• [GOAL OF THE EXERCISE] Restate all of the records below exactly. Do not carry over any image.

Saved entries
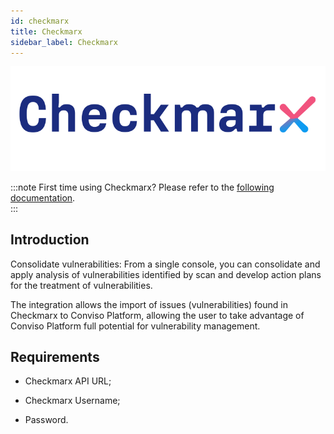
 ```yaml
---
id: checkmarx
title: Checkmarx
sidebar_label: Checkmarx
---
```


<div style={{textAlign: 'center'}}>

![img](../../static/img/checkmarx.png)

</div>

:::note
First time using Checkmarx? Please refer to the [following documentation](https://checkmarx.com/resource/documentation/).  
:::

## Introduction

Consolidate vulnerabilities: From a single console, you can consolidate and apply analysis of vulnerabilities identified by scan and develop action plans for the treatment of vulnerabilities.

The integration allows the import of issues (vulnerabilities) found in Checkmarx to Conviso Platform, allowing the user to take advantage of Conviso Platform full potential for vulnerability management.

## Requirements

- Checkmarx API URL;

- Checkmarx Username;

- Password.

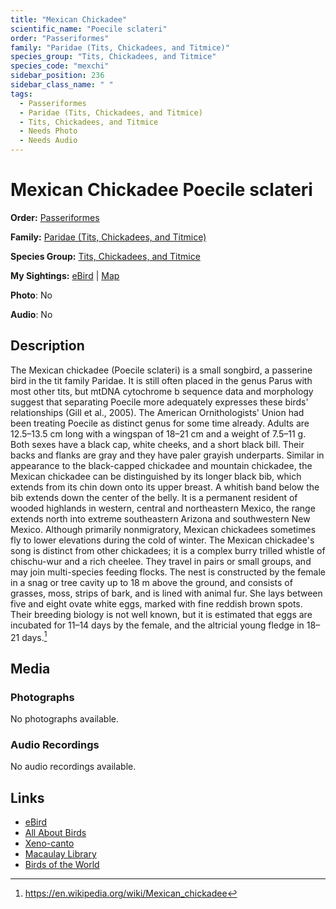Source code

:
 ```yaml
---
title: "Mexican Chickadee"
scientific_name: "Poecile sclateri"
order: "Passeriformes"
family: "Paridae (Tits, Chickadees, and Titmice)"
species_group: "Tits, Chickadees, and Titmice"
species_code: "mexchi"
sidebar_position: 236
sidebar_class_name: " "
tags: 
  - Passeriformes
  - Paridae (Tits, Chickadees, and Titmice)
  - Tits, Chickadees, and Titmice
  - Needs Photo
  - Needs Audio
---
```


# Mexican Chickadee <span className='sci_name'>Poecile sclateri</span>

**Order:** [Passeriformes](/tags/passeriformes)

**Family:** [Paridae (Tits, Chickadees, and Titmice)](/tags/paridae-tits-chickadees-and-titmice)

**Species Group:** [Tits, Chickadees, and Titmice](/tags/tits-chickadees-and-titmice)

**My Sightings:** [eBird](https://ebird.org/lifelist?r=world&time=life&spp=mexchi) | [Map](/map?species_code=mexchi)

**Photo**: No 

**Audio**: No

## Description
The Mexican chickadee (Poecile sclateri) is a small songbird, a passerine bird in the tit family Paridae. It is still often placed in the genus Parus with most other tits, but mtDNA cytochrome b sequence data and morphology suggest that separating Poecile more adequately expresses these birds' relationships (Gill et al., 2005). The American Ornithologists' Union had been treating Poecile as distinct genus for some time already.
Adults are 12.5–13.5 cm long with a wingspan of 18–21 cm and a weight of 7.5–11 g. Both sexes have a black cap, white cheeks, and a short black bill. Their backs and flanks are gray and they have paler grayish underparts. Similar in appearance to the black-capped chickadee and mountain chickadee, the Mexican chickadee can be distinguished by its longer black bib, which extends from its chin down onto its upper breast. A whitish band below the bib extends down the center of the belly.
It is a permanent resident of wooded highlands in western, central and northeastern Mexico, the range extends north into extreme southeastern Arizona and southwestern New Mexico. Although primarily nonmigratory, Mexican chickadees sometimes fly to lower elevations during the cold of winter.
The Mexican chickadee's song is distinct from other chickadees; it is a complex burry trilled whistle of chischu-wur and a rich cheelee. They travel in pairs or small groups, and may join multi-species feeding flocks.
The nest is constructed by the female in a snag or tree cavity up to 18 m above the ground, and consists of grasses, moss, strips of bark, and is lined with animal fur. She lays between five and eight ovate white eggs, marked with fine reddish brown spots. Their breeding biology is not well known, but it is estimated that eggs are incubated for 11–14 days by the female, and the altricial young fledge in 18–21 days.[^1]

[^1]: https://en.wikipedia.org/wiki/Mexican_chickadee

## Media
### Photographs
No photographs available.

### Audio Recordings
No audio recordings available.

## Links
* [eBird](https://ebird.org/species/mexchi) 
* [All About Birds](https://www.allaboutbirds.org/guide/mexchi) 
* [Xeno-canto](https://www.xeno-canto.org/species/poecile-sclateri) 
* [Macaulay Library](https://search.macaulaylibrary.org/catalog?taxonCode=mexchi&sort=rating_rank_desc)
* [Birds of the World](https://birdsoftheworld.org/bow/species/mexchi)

• [RESPONSE BELOW]
 ```yaml
---
id: checkmarx
title: Checkmarx
sidebar_label: Checkmarx
---
```


<div style={{textAlign: 'center'}}>

![img](../../static/img/checkmarx.png)

</div>

:::note
First time using Checkmarx? Please refer to the [following documentation](https://checkmarx.com/resource/documentation/).  
:::

## Introduction

Consolidate vulnerabilities: From a single console, you can consolidate and apply analysis of vulnerabilities identified by scan and develop action plans for the treatment of vulnerabilities.

The integration allows the import of issues (vulnerabilities) found in Checkmarx to Conviso Platform, allowing the user to take advantage of Conviso Platform full potential for vulnerability management.

## Requirements

- Checkmarx API URL;

- Checkmarx Username;

- Password.

Source code

:
 ```yaml
---
title: "Mexican Chickadee"
scientific_name: "Poecile sclateri"
order: "Passeriformes"
family: "Paridae (Tits, Chickadees, and Titmice)"
species_group: "Tits, Chickadees, and Titmice"
species_code: "mexchi"
sidebar_position: 236
sidebar_class_name: " "
tags: 
  - Passeriformes
  - Paridae (Tits, Chickadees, and Titmice)
  - Tits, Chickadees, and Titmice
  - Needs Photo
  - Needs Audio
---
```


# Mexican Chickadee <span className='sci_name'>Poecile sclateri</span>

**Order:** [Passeriformes](/tags/passeriformes)

**Family:** [Paridae (Tits, Chickadees, and Titmice)](/tags/paridae-tits-chickadees-and-titmice)

**Species Group:** [Tits, Chickadees, and Titmice](/tags/tits-chickadees-and-titmice)

**My Sightings:** [eBird](https://ebird.org/lifelist?r=world&time=life&spp=mexchi) | [Map](/map?species_code=mexchi)

**Photo**: No 

**Audio**: No

## Description
The Mexican chickadee (Poecile sclateri) is a small songbird, a passerine bird in the tit family Paridae. It is still often placed in the genus Parus with most other tits, but mtDNA cytochrome b sequence data and morphology suggest that separating Poecile more adequately expresses these birds' relationships (Gill et al., 2005). The American Ornithologists' Union had been treating Poecile as distinct genus for some time already.
Adults are 12.5–13.5 cm long with a wingspan of 18–21 cm and a weight of 7.5–11 g. Both sexes have a black cap, white cheeks, and a short black bill. Their backs and flanks are gray and they have paler grayish underparts. Similar in appearance to the black-capped chickadee and mountain chickadee, the Mexican chickadee can be distinguished by its longer black bib, which extends from its chin down onto its upper breast. A whitish band below the bib extends down the center of the belly.
It is a permanent resident of wooded highlands in western, central and northeastern Mexico, the range extends north into extreme southeastern Arizona and southwestern New Mexico. Although primarily nonmigratory, Mexican chickadees sometimes fly to lower elevations during the cold of winter.
The Mexican chickadee's song is distinct from other chickadees; it is a complex burry trilled whistle of chischu-wur and a rich cheelee. They travel in pairs or small groups, and may join multi-species feeding flocks.
The nest is constructed by the female in a snag or tree cavity up to 18 m above the ground, and consists of grasses, moss, strips of bark, and is lined with animal fur. She lays between five and eight ovate white eggs, marked with fine reddish brown spots. Their breeding biology is not well known, but it is estimated that eggs are incubated for 11–14 days by the female, and the altricial young fledge in 18–21 days.[^1]

[^1]: https://en.wikipedia.org/wiki/Mexican_chickadee

## Media
### Photographs
No photographs available.

### Audio Recordings
No audio recordings available.

## Links
* [eBird](https://ebird.org/species/mexchi) 
* [All About Birds](https://www.allaboutbirds.org/guide/mexchi) 
* [Xeno-canto](https://www.xeno-canto.org/species/poecile-sclateri) 
* [Macaulay Library](https://search.macaulaylibrary.org/catalog?taxonCode=mexchi&sort=rating_rank_desc)
* [Birds of the World](https://birdsoftheworld.org/bow/species/mexchi)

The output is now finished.